4. Use Elastic Load Balancing to distribute traffic to a set of web servers. Configure the load balancer to perform TCP load balancing, use an AWS CloudHSM to perform the SSL transactions, and write your web server logs to an ephemeral volume that has been encrypted using a randomly generated AES key.
1. Deploy the Oracle database and the JBoss app server on EC2. Restore the RMAN Oracle backups from Amazon S3. Generate an EBS volume of static content from the Storage Gateway and attach it to the JBoss EC2 server.
2. Deploy the Oracle database on RDS. Deploy the JBoss app server on EC2. Restore the RMAN Oracle backups from Amazon Glacier. Generate an EBS volume of static content from the Storage Gateway and attach it to the JBoss EC2 server.

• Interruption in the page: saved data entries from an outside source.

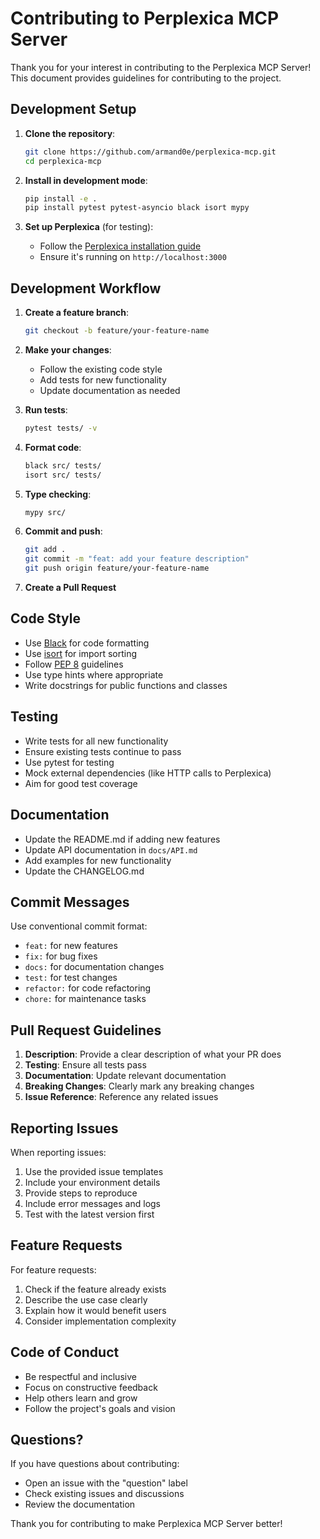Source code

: # Contributing to Perplexica MCP Server

Thank you for your interest in contributing to the Perplexica MCP Server! This document provides guidelines for contributing to the project.

## Development Setup

1. **Clone the repository**:
   ```bash
   git clone https://github.com/armand0e/perplexica-mcp.git
   cd perplexica-mcp
   ```

2. **Install in development mode**:
   ```bash
   pip install -e .
   pip install pytest pytest-asyncio black isort mypy
   ```

3. **Set up Perplexica** (for testing):
   - Follow the [Perplexica installation guide](https://github.com/ItzCrazyKns/Perplexica)
   - Ensure it's running on `http://localhost:3000`

## Development Workflow

1. **Create a feature branch**:
   ```bash
   git checkout -b feature/your-feature-name
   ```

2. **Make your changes**:
   - Follow the existing code style
   - Add tests for new functionality
   - Update documentation as needed

3. **Run tests**:
   ```bash
   pytest tests/ -v
   ```

4. **Format code**:
   ```bash
   black src/ tests/
   isort src/ tests/
   ```

5. **Type checking**:
   ```bash
   mypy src/
   ```

6. **Commit and push**:
   ```bash
   git add .
   git commit -m "feat: add your feature description"
   git push origin feature/your-feature-name
   ```

7. **Create a Pull Request**

## Code Style

- Use [Black](https://black.readthedocs.io/) for code formatting
- Use [isort](https://pycqa.github.io/isort/) for import sorting
- Follow [PEP 8](https://pep8.org/) guidelines
- Use type hints where appropriate
- Write docstrings for public functions and classes

## Testing

- Write tests for all new functionality
- Ensure existing tests continue to pass
- Use pytest for testing
- Mock external dependencies (like HTTP calls to Perplexica)
- Aim for good test coverage

## Documentation

- Update the README.md if adding new features
- Update API documentation in `docs/API.md`
- Add examples for new functionality
- Update the CHANGELOG.md

## Commit Messages

Use conventional commit format:
- `feat:` for new features
- `fix:` for bug fixes
- `docs:` for documentation changes
- `test:` for test changes
- `refactor:` for code refactoring
- `chore:` for maintenance tasks

## Pull Request Guidelines

1. **Description**: Provide a clear description of what your PR does
2. **Testing**: Ensure all tests pass
3. **Documentation**: Update relevant documentation
4. **Breaking Changes**: Clearly mark any breaking changes
5. **Issue Reference**: Reference any related issues

## Reporting Issues

When reporting issues:
1. Use the provided issue templates
2. Include your environment details
3. Provide steps to reproduce
4. Include error messages and logs
5. Test with the latest version first

## Feature Requests

For feature requests:
1. Check if the feature already exists
2. Describe the use case clearly
3. Explain how it would benefit users
4. Consider implementation complexity

## Code of Conduct

- Be respectful and inclusive
- Focus on constructive feedback
- Help others learn and grow
- Follow the project's goals and vision

## Questions?

If you have questions about contributing:
- Open an issue with the "question" label
- Check existing issues and discussions
- Review the documentation

Thank you for contributing to make Perplexica MCP Server better!

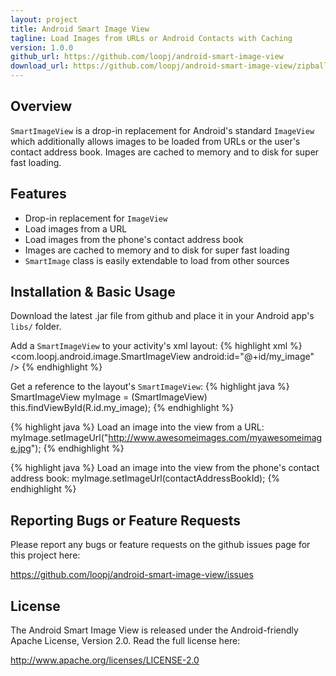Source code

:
 ```yaml
---
layout: project
title: Android Smart Image View
tagline: Load Images from URLs or Android Contacts with Caching
version: 1.0.0
github_url: https://github.com/loopj/android-smart-image-view
download_url: https://github.com/loopj/android-smart-image-view/zipball/android-smart-image-view-1.0.0.jar
---
```



Overview
--------
`SmartImageView` is a drop-in replacement for Android's standard `ImageView`
which additionally allows images to be loaded from URLs or the user's contact
address book. Images are cached to memory and to disk for super fast loading.


Features
--------
- Drop-in replacement for `ImageView`
- Load images from a URL
- Load images from the phone's contact address book
- Images are cached to memory and to disk for super fast loading
- `SmartImage` class is easily extendable to load from other sources


Installation & Basic Usage
--------------------------
Download the latest .jar file from github and place it in your Android app's
`libs/` folder.

Add a `SmartImageView` to your activity's xml layout:
{% highlight xml %}
<com.loopj.android.image.SmartImageView
    android:id="@+id/my_image" />
{% endhighlight %}

Get a reference to the layout's `SmartImageView`:
{% highlight java %}
SmartImageView myImage = (SmartImageView) this.findViewById(R.id.my_image);
{% endhighlight %}

{% highlight java %}
Load an image into the view from a URL:
myImage.setImageUrl("http://www.awesomeimages.com/myawesomeimage.jpg");
{% endhighlight %}

{% highlight java %}
Load an image into the view from the phone's contact address book:
myImage.setImageUrl(contactAddressBookId);
{% endhighlight %}


Reporting Bugs or Feature Requests
----------------------------------
Please report any bugs or feature requests on the github issues page for this
project here:

<https://github.com/loopj/android-smart-image-view/issues>


License
-------
The Android Smart Image View is released under the Android-friendly
Apache License, Version 2.0. Read the full license here:

<http://www.apache.org/licenses/LICENSE-2.0>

3. Access Mostly Uused Products by 50000+ Subscribers Gateway running on Amazon EC2 as an iSCSI volume to the JBoss EC2 server. 4. Deploy the Oracle database and the JBoss app server on EC2. Restore the RMAN Oracle backups from Amazon S3. Restore the static content from an AWS Storage Gateway-VTL running on Amazon EC2
1. Take 15-minute DB backups stored in Amazon Glacier, with transaction logs stored in Amazon S3 every 5 minutes. 2. Use synchronous database master-slave replication between two Availability Zones. 3. Access Mostly Uused Products by 50000+ Subscribers 4. Take hourly DB backups to an Amazon EC2 instance store volume, with transaction logs stored in Amazon S3 every 5 minutes.